Problem requirements
Read the records and write them out again exactly.
BEGIN
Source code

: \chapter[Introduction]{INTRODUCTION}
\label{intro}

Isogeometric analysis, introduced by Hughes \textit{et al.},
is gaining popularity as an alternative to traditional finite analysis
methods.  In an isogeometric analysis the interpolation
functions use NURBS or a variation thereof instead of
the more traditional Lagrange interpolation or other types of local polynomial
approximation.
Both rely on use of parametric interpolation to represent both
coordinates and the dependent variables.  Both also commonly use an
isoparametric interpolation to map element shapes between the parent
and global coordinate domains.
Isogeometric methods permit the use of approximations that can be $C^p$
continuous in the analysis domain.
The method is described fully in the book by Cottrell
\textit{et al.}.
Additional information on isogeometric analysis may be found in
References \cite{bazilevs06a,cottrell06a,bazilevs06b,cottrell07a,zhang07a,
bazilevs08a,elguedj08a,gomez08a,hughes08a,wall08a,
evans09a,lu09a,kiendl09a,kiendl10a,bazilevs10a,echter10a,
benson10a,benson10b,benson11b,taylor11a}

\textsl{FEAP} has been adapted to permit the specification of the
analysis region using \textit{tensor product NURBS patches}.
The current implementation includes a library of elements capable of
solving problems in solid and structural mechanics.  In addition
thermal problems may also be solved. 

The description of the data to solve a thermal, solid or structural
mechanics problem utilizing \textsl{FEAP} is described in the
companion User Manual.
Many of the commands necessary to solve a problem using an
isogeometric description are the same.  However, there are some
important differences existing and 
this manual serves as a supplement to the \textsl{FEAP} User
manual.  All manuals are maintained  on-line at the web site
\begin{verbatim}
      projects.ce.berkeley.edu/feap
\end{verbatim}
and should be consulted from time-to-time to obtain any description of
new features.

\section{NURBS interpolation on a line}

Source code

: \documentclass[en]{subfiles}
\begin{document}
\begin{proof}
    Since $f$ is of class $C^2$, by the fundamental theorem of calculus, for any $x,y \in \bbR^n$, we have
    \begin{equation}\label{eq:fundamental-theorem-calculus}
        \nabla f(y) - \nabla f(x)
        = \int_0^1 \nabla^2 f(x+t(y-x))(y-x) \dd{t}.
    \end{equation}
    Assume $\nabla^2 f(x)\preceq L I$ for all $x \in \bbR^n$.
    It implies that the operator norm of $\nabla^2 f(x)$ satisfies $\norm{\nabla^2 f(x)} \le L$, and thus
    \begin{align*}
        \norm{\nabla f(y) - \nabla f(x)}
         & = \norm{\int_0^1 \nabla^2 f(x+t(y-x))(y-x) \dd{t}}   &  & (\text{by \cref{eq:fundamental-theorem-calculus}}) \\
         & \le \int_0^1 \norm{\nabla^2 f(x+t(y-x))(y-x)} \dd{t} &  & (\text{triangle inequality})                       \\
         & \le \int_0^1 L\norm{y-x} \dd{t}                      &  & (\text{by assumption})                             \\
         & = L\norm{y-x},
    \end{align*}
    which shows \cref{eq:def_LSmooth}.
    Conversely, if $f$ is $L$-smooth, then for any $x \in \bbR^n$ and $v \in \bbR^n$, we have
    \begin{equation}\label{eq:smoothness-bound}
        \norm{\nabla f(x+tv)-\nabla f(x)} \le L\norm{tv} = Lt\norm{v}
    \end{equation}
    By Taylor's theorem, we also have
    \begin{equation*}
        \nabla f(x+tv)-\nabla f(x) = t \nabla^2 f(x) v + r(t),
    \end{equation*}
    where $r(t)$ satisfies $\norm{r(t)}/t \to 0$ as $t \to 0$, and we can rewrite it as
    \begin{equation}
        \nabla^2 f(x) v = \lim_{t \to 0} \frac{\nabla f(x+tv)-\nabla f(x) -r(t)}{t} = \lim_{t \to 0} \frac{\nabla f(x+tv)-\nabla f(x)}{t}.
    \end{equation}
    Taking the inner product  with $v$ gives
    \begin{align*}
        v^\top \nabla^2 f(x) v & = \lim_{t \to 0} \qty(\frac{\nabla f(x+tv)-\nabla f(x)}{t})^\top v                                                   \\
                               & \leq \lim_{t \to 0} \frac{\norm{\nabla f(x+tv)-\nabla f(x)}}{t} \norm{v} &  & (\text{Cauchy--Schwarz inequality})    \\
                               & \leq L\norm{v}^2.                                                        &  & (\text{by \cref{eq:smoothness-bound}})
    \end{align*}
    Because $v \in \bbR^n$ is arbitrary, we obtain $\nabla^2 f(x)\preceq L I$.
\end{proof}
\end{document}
END
Exercise response
Source code

: \chapter[Introduction]{INTRODUCTION}
\label{intro}

Isogeometric analysis, introduced by Hughes \textit{et al.},
is gaining popularity as an alternative to traditional finite analysis
methods.  In an isogeometric analysis the interpolation
functions use NURBS or a variation thereof instead of
the more traditional Lagrange interpolation or other types of local polynomial
approximation.
Both rely on use of parametric interpolation to represent both
coordinates and the dependent variables.  Both also commonly use an
isoparametric interpolation to map element shapes between the parent
and global coordinate domains.
Isogeometric methods permit the use of approximations that can be $C^p$
continuous in the analysis domain.
The method is described fully in the book by Cottrell
\textit{et al.}.
Additional information on isogeometric analysis may be found in
References \cite{bazilevs06a,cottrell06a,bazilevs06b,cottrell07a,zhang07a,
bazilevs08a,elguedj08a,gomez08a,hughes08a,wall08a,
evans09a,lu09a,kiendl09a,kiendl10a,bazilevs10a,echter10a,
benson10a,benson10b,benson11b,taylor11a}

\textsl{FEAP} has been adapted to permit the specification of the
analysis region using \textit{tensor product NURBS patches}.
The current implementation includes a library of elements capable of
solving problems in solid and structural mechanics.  In addition
thermal problems may also be solved. 

The description of the data to solve a thermal, solid or structural
mechanics problem utilizing \textsl{FEAP} is described in the
companion User Manual.
Many of the commands necessary to solve a problem using an
isogeometric description are the same.  However, there are some
important differences existing and 
this manual serves as a supplement to the \textsl{FEAP} User
manual.  All manuals are maintained  on-line at the web site
\begin{verbatim}
      projects.ce.berkeley.edu/feap
\end{verbatim}
and should be consulted from time-to-time to obtain any description of
new features.

\section{NURBS interpolation on a line}

Source code

: \documentclass[en]{subfiles}
\begin{document}
\begin{proof}
    Since $f$ is of class $C^2$, by the fundamental theorem of calculus, for any $x,y \in \bbR^n$, we have
    \begin{equation}\label{eq:fundamental-theorem-calculus}
        \nabla f(y) - \nabla f(x)
        = \int_0^1 \nabla^2 f(x+t(y-x))(y-x) \dd{t}.
    \end{equation}
    Assume $\nabla^2 f(x)\preceq L I$ for all $x \in \bbR^n$.
    It implies that the operator norm of $\nabla^2 f(x)$ satisfies $\norm{\nabla^2 f(x)} \le L$, and thus
    \begin{align*}
        \norm{\nabla f(y) - \nabla f(x)}
         & = \norm{\int_0^1 \nabla^2 f(x+t(y-x))(y-x) \dd{t}}   &  & (\text{by \cref{eq:fundamental-theorem-calculus}}) \\
         & \le \int_0^1 \norm{\nabla^2 f(x+t(y-x))(y-x)} \dd{t} &  & (\text{triangle inequality})                       \\
         & \le \int_0^1 L\norm{y-x} \dd{t}                      &  & (\text{by assumption})                             \\
         & = L\norm{y-x},
    \end{align*}
    which shows \cref{eq:def_LSmooth}.
    Conversely, if $f$ is $L$-smooth, then for any $x \in \bbR^n$ and $v \in \bbR^n$, we have
    \begin{equation}\label{eq:smoothness-bound}
        \norm{\nabla f(x+tv)-\nabla f(x)} \le L\norm{tv} = Lt\norm{v}
    \end{equation}
    By Taylor's theorem, we also have
    \begin{equation*}
        \nabla f(x+tv)-\nabla f(x) = t \nabla^2 f(x) v + r(t),
    \end{equation*}
    where $r(t)$ satisfies $\norm{r(t)}/t \to 0$ as $t \to 0$, and we can rewrite it as
    \begin{equation}
        \nabla^2 f(x) v = \lim_{t \to 0} \frac{\nabla f(x+tv)-\nabla f(x) -r(t)}{t} = \lim_{t \to 0} \frac{\nabla f(x+tv)-\nabla f(x)}{t}.
    \end{equation}
    Taking the inner product  with $v$ gives
    \begin{align*}
        v^\top \nabla^2 f(x) v & = \lim_{t \to 0} \qty(\frac{\nabla f(x+tv)-\nabla f(x)}{t})^\top v                                                   \\
                               & \leq \lim_{t \to 0} \frac{\norm{\nabla f(x+tv)-\nabla f(x)}}{t} \norm{v} &  & (\text{Cauchy--Schwarz inequality})    \\
                               & \leq L\norm{v}^2.                                                        &  & (\text{by \cref{eq:smoothness-bound}})
    \end{align*}
    Because $v \in \bbR^n$ is arbitrary, we obtain $\nabla^2 f(x)\preceq L I$.
\end{proof}
\end{document}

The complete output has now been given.